Without changing a single word, restate the entries below.

[Opening MATERIAL FOR THIS TASK section]

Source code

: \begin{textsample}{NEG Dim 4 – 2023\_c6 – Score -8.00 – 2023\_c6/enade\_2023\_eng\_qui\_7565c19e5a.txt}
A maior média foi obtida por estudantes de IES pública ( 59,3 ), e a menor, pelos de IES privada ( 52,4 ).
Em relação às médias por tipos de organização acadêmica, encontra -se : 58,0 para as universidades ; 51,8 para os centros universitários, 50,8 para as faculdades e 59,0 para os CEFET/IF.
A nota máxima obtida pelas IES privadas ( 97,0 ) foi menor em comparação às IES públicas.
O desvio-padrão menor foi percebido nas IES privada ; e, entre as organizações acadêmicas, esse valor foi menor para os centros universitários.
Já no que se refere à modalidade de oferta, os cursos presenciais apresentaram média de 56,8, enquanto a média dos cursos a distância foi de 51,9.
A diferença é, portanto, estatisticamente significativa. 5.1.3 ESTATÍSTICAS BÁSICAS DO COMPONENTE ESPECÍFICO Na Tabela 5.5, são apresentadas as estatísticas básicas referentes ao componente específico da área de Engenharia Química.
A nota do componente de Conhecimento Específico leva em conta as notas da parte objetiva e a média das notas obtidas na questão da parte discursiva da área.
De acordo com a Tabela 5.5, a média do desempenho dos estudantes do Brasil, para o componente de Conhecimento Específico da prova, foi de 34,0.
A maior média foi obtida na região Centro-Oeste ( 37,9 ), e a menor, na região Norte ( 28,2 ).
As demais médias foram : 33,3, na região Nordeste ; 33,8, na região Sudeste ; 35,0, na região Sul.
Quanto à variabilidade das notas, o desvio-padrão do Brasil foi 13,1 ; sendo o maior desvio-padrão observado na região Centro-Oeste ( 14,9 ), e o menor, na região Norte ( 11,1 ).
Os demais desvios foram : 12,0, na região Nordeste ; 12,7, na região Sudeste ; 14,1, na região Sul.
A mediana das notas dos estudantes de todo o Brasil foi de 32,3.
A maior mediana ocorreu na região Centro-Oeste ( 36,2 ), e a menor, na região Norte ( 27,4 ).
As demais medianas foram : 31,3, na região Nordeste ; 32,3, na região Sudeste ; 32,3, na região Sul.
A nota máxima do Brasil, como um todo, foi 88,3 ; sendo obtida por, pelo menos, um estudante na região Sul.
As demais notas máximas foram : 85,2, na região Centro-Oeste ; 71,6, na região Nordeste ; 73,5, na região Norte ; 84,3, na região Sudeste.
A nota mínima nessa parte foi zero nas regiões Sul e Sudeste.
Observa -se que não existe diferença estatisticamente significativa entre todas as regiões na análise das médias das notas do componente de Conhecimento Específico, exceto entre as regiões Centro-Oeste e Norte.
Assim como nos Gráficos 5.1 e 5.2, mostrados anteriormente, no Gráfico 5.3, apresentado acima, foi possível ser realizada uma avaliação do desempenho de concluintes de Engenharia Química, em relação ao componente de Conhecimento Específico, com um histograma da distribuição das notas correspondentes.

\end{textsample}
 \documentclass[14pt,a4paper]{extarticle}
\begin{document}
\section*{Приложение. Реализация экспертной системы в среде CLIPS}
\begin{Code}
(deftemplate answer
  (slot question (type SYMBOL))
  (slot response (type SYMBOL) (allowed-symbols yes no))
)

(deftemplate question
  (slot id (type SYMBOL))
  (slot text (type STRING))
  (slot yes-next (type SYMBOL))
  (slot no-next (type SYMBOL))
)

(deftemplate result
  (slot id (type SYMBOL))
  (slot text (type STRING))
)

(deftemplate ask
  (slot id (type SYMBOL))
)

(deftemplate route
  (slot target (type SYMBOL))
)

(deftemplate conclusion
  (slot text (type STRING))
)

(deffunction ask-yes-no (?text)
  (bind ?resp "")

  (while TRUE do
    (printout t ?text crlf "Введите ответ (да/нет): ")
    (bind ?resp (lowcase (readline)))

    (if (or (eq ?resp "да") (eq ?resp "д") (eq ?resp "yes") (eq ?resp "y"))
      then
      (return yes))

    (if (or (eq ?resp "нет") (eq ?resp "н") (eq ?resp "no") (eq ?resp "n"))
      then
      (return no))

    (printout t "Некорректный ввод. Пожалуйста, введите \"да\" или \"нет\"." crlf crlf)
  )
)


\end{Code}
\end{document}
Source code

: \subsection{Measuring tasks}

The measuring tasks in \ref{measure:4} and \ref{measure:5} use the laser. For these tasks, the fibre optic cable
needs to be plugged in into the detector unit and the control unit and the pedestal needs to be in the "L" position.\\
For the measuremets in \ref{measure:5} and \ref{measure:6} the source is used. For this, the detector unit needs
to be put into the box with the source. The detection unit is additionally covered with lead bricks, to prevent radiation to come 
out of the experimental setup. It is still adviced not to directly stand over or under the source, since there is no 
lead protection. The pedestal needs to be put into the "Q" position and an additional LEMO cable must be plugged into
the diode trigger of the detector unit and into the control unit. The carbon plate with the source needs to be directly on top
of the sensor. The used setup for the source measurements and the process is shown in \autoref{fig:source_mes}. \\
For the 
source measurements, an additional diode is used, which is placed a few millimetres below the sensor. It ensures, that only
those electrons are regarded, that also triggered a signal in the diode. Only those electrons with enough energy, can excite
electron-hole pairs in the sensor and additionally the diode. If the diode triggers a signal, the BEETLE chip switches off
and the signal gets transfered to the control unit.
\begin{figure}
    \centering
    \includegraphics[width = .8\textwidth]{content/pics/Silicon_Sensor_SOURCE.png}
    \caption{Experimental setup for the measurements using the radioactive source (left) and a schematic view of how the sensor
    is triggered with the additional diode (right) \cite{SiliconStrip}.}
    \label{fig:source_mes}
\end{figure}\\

[Closing MATERIAL FOR THIS TASK section]

# [YOUR RESPONSE]
Source code

: \begin{textsample}{NEG Dim 4 – 2023\_c6 – Score -8.00 – 2023\_c6/enade\_2023\_eng\_qui\_7565c19e5a.txt}
A maior média foi obtida por estudantes de IES pública ( 59,3 ), e a menor, pelos de IES privada ( 52,4 ).
Em relação às médias por tipos de organização acadêmica, encontra -se : 58,0 para as universidades ; 51,8 para os centros universitários, 50,8 para as faculdades e 59,0 para os CEFET/IF.
A nota máxima obtida pelas IES privadas ( 97,0 ) foi menor em comparação às IES públicas.
O desvio-padrão menor foi percebido nas IES privada ; e, entre as organizações acadêmicas, esse valor foi menor para os centros universitários.
Já no que se refere à modalidade de oferta, os cursos presenciais apresentaram média de 56,8, enquanto a média dos cursos a distância foi de 51,9.
A diferença é, portanto, estatisticamente significativa. 5.1.3 ESTATÍSTICAS BÁSICAS DO COMPONENTE ESPECÍFICO Na Tabela 5.5, são apresentadas as estatísticas básicas referentes ao componente específico da área de Engenharia Química.
A nota do componente de Conhecimento Específico leva em conta as notas da parte objetiva e a média das notas obtidas na questão da parte discursiva da área.
De acordo com a Tabela 5.5, a média do desempenho dos estudantes do Brasil, para o componente de Conhecimento Específico da prova, foi de 34,0.
A maior média foi obtida na região Centro-Oeste ( 37,9 ), e a menor, na região Norte ( 28,2 ).
As demais médias foram : 33,3, na região Nordeste ; 33,8, na região Sudeste ; 35,0, na região Sul.
Quanto à variabilidade das notas, o desvio-padrão do Brasil foi 13,1 ; sendo o maior desvio-padrão observado na região Centro-Oeste ( 14,9 ), e o menor, na região Norte ( 11,1 ).
Os demais desvios foram : 12,0, na região Nordeste ; 12,7, na região Sudeste ; 14,1, na região Sul.
A mediana das notas dos estudantes de todo o Brasil foi de 32,3.
A maior mediana ocorreu na região Centro-Oeste ( 36,2 ), e a menor, na região Norte ( 27,4 ).
As demais medianas foram : 31,3, na região Nordeste ; 32,3, na região Sudeste ; 32,3, na região Sul.
A nota máxima do Brasil, como um todo, foi 88,3 ; sendo obtida por, pelo menos, um estudante na região Sul.
As demais notas máximas foram : 85,2, na região Centro-Oeste ; 71,6, na região Nordeste ; 73,5, na região Norte ; 84,3, na região Sudeste.
A nota mínima nessa parte foi zero nas regiões Sul e Sudeste.
Observa -se que não existe diferença estatisticamente significativa entre todas as regiões na análise das médias das notas do componente de Conhecimento Específico, exceto entre as regiões Centro-Oeste e Norte.
Assim como nos Gráficos 5.1 e 5.2, mostrados anteriormente, no Gráfico 5.3, apresentado acima, foi possível ser realizada uma avaliação do desempenho de concluintes de Engenharia Química, em relação ao componente de Conhecimento Específico, com um histograma da distribuição das notas correspondentes.

\end{textsample}
 \documentclass[14pt,a4paper]{extarticle}
\begin{document}
\section*{Приложение. Реализация экспертной системы в среде CLIPS}
\begin{Code}
(deftemplate answer
  (slot question (type SYMBOL))
  (slot response (type SYMBOL) (allowed-symbols yes no))
)

(deftemplate question
  (slot id (type SYMBOL))
  (slot text (type STRING))
  (slot yes-next (type SYMBOL))
  (slot no-next (type SYMBOL))
)

(deftemplate result
  (slot id (type SYMBOL))
  (slot text (type STRING))
)

(deftemplate ask
  (slot id (type SYMBOL))
)

(deftemplate route
  (slot target (type SYMBOL))
)

(deftemplate conclusion
  (slot text (type STRING))
)

(deffunction ask-yes-no (?text)
  (bind ?resp "")

  (while TRUE do
    (printout t ?text crlf "Введите ответ (да/нет): ")
    (bind ?resp (lowcase (readline)))

    (if (or (eq ?resp "да") (eq ?resp "д") (eq ?resp "yes") (eq ?resp "y"))
      then
      (return yes))

    (if (or (eq ?resp "нет") (eq ?resp "н") (eq ?resp "no") (eq ?resp "n"))
      then
      (return no))

    (printout t "Некорректный ввод. Пожалуйста, введите \"да\" или \"нет\"." crlf crlf)
  )
)


\end{Code}
\end{document}
Source code

: \subsection{Measuring tasks}

The measuring tasks in \ref{measure:4} and \ref{measure:5} use the laser. For these tasks, the fibre optic cable
needs to be plugged in into the detector unit and the control unit and the pedestal needs to be in the "L" position.\\
For the measuremets in \ref{measure:5} and \ref{measure:6} the source is used. For this, the detector unit needs
to be put into the box with the source. The detection unit is additionally covered with lead bricks, to prevent radiation to come 
out of the experimental setup. It is still adviced not to directly stand over or under the source, since there is no 
lead protection. The pedestal needs to be put into the "Q" position and an additional LEMO cable must be plugged into
the diode trigger of the detector unit and into the control unit. The carbon plate with the source needs to be directly on top
of the sensor. The used setup for the source measurements and the process is shown in \autoref{fig:source_mes}. \\
For the 
source measurements, an additional diode is used, which is placed a few millimetres below the sensor. It ensures, that only
those electrons are regarded, that also triggered a signal in the diode. Only those electrons with enough energy, can excite
electron-hole pairs in the sensor and additionally the diode. If the diode triggers a signal, the BEETLE chip switches off
and the signal gets transfered to the control unit.
\begin{figure}
    \centering
    \includegraphics[width = .8\textwidth]{content/pics/Silicon_Sensor_SOURCE.png}
    \caption{Experimental setup for the measurements using the radioactive source (left) and a schematic view of how the sensor
    is triggered with the additional diode (right) \cite{SiliconStrip}.}
    \label{fig:source_mes}
\end{figure}\\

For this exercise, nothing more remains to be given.